We develop and deliver customized and scalable AI surveillance solutions to align with the unique security requirements of a bank. Apart from suspicious behavior detection systems, we have built AI-powered facial recognition, car damage detection, object recognition, and other similar solutions using emerging technologies. 

Final Words

With the increasing number of cyber threats and physical security breaches, adopting a suspicious behavior detection system is no longer a choice for modern banks. Powered by AI and video analytics, these systems bolster security by detecting unusual behavior, unauthorized access, and abandoned objects to enable banks to adopt a proactive approach to protect people, assets, and reputation. 

Give this blog a read to know more about intelligent behavior analytics systems, including their benefits, step-by-step development process, and technologies that play a pivotal role in these systems’ functioning. 

FAQs

Q1- How does a suspicious behavior detection system work?

Here is a step-by-step process to understand how an intelligent behavior detection system works: 
Step 1: Live video capturing from CCTV/IP cameras
Step 2: Footage analysis in real-time using computer vision and machine learning
Step 3: Pattern identification by taking into account the movement, posture, and dwell time
Step 4: Anomalies (loitering, aggression, and tailgating) detection 
Step 5: Real-time alerts trigger upon detecting suspicious behavior
Step 6: Event tagging and storing for later investigation

Q2- How much does it cost to build a suspicious behavior detection system for banks?

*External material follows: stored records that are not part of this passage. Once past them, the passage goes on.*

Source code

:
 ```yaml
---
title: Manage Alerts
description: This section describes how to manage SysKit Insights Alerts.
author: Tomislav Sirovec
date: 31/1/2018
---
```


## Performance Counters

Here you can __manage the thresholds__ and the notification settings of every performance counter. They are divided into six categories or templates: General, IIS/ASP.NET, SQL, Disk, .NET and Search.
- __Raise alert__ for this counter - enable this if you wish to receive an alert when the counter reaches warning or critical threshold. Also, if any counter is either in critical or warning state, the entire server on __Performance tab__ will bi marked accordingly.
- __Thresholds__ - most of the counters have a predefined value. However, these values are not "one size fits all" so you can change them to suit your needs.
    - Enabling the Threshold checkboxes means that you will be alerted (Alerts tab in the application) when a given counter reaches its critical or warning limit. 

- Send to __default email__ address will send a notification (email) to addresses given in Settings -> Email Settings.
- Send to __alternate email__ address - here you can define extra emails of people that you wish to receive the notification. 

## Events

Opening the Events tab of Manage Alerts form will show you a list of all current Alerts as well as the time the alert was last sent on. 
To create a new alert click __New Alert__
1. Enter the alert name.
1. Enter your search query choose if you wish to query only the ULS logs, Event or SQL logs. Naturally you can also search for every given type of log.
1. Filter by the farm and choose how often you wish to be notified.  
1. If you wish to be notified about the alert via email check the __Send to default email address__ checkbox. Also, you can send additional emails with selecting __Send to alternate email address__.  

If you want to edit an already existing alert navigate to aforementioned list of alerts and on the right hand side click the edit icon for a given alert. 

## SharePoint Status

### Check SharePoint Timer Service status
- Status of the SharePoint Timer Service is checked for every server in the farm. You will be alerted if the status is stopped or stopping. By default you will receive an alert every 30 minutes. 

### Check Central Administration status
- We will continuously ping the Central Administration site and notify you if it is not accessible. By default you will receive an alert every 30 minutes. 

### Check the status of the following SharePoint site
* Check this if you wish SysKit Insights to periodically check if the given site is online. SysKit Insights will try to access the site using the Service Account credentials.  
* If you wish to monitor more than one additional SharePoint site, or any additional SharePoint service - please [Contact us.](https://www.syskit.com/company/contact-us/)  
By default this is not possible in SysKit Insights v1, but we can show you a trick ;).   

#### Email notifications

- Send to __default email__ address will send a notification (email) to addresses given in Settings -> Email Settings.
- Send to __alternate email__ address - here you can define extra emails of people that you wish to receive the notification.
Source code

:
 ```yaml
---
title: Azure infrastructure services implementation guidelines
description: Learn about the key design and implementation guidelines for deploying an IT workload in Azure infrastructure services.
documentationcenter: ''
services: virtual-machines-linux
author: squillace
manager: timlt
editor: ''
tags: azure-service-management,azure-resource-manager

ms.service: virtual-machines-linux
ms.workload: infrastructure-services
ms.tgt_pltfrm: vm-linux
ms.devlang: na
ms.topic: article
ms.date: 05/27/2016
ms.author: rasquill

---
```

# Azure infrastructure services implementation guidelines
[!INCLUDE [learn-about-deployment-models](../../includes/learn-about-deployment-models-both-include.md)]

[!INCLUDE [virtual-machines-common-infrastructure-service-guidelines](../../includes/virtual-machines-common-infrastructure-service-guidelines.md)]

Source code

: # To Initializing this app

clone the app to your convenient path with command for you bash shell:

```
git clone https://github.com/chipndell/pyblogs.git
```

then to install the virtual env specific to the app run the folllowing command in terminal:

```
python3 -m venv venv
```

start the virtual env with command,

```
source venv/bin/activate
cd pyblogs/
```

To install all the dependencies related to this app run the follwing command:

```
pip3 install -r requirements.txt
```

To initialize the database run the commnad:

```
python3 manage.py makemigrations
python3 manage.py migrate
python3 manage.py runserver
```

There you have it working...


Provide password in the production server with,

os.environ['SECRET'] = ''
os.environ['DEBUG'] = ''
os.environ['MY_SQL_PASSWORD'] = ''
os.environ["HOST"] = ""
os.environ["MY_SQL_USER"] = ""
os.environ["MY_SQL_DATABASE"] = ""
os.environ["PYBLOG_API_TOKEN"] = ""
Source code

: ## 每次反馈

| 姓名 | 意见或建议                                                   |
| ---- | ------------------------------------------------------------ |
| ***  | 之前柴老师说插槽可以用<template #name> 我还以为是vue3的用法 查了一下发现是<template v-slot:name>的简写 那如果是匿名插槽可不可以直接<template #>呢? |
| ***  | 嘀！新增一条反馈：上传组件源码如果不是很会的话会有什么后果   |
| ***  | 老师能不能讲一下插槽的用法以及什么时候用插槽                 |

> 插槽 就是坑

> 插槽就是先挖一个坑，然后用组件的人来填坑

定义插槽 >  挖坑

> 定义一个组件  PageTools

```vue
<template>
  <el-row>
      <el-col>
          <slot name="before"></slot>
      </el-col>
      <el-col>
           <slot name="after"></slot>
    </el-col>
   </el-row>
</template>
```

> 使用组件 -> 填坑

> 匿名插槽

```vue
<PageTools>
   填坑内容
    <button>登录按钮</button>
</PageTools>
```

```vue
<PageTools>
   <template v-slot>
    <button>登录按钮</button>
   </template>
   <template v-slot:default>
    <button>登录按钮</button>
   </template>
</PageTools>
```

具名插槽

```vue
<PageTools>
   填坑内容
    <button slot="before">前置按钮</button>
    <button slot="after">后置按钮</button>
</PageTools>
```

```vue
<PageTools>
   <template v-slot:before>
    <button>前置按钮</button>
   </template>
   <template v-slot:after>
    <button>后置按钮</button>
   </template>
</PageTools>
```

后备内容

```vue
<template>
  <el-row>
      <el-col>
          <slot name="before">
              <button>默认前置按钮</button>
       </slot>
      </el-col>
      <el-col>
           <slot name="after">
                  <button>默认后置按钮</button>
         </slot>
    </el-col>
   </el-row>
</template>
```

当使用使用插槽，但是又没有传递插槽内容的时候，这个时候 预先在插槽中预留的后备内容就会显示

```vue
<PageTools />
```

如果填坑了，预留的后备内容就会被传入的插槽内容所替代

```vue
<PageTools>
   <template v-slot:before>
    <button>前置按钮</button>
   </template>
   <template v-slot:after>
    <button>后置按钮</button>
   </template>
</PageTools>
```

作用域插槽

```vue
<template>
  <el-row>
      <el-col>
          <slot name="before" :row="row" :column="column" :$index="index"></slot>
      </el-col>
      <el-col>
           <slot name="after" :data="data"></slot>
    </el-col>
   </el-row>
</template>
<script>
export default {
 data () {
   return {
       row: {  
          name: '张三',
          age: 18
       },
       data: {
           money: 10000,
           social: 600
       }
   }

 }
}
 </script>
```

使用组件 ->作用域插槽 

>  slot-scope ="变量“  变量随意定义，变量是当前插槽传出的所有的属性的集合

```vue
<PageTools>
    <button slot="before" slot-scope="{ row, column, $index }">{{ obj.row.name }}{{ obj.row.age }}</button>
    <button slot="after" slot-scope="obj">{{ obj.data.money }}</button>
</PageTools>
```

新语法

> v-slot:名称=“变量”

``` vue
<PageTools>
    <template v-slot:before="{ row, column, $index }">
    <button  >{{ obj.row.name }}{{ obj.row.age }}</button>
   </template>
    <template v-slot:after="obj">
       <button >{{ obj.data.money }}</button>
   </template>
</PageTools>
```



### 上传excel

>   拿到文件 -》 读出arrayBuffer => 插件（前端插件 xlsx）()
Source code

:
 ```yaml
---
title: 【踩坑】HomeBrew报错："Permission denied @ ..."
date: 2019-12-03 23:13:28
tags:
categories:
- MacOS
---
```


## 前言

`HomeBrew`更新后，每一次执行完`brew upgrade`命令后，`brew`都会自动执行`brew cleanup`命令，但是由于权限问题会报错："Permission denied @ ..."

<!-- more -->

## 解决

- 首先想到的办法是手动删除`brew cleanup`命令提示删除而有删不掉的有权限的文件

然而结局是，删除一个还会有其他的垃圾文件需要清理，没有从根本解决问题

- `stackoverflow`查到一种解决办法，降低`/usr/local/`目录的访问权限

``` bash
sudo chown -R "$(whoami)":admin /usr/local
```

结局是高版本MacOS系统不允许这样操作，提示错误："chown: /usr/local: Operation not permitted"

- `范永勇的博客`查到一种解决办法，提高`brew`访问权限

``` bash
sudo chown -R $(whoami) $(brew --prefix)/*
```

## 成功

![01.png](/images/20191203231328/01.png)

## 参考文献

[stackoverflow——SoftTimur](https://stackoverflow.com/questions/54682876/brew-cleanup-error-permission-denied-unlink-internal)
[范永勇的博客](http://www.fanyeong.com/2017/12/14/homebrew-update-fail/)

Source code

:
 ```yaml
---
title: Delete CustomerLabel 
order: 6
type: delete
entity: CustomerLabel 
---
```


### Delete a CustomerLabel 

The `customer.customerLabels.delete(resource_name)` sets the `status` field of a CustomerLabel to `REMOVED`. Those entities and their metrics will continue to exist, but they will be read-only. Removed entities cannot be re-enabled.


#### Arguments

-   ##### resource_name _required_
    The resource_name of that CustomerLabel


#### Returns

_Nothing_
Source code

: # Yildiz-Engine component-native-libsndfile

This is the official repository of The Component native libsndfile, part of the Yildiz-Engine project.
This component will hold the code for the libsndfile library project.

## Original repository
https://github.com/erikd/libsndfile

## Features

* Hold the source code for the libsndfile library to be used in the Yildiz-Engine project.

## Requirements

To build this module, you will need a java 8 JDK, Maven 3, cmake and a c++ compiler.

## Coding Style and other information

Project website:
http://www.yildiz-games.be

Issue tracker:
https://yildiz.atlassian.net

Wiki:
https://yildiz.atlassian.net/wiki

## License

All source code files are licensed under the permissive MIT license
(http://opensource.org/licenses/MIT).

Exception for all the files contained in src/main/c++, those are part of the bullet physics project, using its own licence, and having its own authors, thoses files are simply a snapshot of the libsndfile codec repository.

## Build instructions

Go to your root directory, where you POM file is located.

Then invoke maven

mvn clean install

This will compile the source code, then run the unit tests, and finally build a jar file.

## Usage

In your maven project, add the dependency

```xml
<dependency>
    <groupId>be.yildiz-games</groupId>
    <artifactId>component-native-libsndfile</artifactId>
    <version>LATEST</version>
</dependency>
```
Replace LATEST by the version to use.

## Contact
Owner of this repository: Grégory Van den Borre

It depends on the scale, features, integration complexity, number of surveillance devices to be connected with the system, and many other factors. Share your specific requirements with one of Quytech’s experts for an accurate estimate.

Q3- What are the future trends for an intelligent behavior detection solution?

While implementing a suspicious behavior detection system, a bank may encounter data privacy and regulatory concerns, technology infrastructure issues, and integration problems. These challenges can be overcome by partnering with a reputable AI video analytics company.

Q4- Can a suspicious activity detection system help with cybersecurity associated with online banking?

Yes, it can also be used in cybersecurity to detect unusual login behavior, uncharacteristic transaction patterns, and device or session anomaly detection.